#### Problem description
I'd like every line from the material below that has "esta" in it.

-- Provided records follows --

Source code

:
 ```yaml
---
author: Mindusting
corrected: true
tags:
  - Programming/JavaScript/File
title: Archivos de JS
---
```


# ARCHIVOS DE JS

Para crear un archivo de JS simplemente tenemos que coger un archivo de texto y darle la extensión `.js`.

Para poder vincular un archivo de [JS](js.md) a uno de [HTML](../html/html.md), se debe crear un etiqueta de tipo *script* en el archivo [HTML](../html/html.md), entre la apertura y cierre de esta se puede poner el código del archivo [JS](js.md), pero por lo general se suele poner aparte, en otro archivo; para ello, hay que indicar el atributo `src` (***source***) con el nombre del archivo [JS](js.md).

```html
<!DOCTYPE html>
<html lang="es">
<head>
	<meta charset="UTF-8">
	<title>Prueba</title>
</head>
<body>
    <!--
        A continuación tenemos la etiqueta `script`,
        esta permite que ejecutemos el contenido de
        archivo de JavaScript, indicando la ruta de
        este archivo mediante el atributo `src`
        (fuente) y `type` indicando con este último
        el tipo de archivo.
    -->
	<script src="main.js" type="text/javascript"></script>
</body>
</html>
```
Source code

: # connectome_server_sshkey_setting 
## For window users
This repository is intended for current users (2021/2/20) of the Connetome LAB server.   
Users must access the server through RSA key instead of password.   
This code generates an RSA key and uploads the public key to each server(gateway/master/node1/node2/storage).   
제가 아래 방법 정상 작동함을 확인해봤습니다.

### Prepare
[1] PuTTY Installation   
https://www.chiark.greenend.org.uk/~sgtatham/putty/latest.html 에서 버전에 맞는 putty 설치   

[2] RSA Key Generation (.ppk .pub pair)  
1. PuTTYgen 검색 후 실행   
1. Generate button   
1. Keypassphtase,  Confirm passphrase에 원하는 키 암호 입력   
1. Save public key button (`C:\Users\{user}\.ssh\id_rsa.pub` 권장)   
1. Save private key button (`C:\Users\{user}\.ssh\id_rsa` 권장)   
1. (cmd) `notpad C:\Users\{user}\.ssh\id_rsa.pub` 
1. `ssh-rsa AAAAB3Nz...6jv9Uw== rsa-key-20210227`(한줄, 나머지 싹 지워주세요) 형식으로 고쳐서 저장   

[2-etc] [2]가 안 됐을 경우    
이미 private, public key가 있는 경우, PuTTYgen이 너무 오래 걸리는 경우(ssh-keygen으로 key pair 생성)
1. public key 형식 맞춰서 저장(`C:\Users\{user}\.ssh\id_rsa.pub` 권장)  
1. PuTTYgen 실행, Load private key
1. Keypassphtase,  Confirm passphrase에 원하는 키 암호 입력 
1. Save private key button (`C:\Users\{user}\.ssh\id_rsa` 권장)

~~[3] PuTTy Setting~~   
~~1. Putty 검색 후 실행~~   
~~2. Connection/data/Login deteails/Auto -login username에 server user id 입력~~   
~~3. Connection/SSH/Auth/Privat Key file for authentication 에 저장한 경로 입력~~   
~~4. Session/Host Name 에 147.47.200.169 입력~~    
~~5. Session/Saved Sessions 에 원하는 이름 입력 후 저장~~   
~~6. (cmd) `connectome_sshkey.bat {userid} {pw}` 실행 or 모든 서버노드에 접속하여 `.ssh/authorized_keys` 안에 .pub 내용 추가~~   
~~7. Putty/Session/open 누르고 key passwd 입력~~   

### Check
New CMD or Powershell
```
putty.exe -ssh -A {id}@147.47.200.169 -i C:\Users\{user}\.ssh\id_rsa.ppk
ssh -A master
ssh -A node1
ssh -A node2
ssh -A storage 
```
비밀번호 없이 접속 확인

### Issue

-- Provided records concluded --

#### Result of this exercise
Para poder vincular un archivo de [JS](js.md) a uno de [HTML](../html/html.md), se debe crear un etiqueta de tipo *script* en el archivo [HTML](../html/html.md), entre la apertura y cierre de esta se puede poner el código del archivo [JS](js.md), pero por lo general se suele poner aparte, en otro archivo; para ello, hay que indicar el atributo `src` (***source***) con el nombre del archivo [JS](js.md).
        esta permite que ejecutemos el contenido de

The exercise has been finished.